*** Opening Exercise data ***

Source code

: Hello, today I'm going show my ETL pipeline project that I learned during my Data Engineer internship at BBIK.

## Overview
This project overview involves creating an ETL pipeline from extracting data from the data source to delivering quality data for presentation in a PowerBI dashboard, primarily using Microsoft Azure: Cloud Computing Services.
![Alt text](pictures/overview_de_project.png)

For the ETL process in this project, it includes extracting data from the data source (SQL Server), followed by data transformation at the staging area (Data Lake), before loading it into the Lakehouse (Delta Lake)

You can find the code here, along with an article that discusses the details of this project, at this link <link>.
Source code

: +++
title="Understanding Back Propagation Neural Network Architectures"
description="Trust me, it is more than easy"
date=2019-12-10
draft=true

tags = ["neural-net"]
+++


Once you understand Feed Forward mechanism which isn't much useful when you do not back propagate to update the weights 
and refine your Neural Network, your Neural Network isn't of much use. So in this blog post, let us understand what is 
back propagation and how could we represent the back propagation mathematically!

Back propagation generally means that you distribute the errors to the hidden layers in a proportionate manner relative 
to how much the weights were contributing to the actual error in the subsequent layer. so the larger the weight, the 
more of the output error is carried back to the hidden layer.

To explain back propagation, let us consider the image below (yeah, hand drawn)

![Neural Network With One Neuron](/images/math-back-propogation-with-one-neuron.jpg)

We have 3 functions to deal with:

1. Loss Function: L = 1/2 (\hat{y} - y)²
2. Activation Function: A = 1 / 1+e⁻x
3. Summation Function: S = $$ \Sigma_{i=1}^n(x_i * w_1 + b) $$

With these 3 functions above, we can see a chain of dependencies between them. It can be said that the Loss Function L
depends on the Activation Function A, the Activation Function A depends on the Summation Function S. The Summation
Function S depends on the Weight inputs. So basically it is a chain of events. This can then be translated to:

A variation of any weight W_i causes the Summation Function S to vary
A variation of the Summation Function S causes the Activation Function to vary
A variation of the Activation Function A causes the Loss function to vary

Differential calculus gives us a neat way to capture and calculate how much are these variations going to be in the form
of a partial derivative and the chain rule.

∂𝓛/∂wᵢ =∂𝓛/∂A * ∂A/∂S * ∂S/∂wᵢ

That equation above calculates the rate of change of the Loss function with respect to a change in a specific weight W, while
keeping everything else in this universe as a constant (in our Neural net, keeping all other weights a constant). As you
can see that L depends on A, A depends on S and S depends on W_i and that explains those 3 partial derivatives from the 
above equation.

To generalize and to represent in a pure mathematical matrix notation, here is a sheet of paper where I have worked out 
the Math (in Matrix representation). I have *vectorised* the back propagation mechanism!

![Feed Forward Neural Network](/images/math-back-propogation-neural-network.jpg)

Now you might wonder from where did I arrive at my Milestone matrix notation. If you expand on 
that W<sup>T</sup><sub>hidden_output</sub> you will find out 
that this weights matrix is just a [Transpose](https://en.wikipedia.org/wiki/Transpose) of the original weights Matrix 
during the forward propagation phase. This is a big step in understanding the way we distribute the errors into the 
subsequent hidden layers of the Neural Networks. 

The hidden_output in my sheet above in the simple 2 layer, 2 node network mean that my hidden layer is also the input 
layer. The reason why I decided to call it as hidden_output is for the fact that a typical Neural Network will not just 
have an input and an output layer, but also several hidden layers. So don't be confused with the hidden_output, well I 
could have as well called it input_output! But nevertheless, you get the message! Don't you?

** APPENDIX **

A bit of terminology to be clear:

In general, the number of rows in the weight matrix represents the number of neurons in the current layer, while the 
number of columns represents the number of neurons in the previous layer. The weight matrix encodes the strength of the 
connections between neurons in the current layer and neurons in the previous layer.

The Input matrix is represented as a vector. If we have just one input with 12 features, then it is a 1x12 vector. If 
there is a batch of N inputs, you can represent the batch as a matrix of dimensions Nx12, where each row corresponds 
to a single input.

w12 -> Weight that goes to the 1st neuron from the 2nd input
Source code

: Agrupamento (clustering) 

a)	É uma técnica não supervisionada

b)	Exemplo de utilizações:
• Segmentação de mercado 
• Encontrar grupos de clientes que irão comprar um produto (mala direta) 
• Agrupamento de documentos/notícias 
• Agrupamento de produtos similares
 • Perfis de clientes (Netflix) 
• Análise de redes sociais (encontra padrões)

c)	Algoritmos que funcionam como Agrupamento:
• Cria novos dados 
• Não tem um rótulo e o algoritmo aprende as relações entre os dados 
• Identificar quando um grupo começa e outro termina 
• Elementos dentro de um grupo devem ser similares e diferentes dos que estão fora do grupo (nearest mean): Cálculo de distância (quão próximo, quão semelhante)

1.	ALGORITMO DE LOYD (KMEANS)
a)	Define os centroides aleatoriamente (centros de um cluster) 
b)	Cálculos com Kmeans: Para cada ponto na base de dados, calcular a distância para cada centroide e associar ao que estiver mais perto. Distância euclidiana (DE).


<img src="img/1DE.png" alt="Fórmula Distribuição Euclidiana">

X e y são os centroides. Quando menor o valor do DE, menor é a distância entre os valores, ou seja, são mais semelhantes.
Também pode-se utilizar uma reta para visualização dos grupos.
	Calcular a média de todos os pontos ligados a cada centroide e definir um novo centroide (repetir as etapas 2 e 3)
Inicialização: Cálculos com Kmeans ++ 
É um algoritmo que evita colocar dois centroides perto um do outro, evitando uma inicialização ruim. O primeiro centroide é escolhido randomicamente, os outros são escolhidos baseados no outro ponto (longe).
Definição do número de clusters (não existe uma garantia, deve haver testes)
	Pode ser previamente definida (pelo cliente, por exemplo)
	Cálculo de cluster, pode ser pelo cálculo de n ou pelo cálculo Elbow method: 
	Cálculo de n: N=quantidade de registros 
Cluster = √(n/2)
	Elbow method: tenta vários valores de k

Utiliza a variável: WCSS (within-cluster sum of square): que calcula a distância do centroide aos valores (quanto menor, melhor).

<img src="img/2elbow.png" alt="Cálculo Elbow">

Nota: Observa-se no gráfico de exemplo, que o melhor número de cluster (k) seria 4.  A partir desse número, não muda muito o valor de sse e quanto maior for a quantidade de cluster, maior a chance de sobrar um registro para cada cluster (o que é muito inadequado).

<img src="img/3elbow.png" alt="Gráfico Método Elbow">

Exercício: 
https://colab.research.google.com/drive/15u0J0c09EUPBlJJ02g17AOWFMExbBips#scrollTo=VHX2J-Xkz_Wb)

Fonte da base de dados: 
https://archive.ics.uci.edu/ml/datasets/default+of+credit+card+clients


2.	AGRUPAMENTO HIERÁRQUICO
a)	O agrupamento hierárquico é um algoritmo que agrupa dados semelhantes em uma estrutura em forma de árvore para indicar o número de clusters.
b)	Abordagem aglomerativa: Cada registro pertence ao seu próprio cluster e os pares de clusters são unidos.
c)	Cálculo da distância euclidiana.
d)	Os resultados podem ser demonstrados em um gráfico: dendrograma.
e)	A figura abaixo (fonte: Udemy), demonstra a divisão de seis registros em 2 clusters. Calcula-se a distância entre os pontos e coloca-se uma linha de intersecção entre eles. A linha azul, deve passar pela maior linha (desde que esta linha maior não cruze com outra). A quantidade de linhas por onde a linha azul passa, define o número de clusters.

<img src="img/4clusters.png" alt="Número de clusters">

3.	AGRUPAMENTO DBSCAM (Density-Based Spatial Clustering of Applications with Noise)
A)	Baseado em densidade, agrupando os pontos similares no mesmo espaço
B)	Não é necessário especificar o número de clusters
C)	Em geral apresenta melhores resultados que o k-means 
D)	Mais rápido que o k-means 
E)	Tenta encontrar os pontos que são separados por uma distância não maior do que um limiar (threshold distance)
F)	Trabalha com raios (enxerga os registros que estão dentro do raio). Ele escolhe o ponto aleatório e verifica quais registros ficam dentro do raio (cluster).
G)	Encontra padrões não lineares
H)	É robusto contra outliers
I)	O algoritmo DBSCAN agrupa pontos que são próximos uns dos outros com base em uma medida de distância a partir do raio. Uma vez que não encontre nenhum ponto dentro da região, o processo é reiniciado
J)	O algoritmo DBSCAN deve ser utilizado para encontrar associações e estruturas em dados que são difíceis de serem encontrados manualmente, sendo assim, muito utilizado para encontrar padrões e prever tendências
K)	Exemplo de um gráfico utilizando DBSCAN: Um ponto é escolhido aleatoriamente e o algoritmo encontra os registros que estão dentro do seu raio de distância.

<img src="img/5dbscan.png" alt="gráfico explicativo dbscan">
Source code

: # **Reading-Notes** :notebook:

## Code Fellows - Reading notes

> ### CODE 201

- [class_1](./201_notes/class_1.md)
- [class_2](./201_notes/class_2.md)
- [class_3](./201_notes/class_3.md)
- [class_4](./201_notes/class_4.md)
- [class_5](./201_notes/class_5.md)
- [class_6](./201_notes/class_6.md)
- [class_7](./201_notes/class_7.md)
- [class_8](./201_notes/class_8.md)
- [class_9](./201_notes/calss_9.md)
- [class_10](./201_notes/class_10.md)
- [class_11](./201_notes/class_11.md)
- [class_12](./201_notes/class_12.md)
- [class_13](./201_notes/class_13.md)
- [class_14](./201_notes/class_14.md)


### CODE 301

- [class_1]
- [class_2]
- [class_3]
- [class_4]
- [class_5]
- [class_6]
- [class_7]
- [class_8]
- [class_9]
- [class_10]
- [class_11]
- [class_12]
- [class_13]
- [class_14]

*** Closing Exercise data ***

§ **Prompt**: Say how many lines of the material contain the word "just", with no other text.

§ **Response to this task**: 3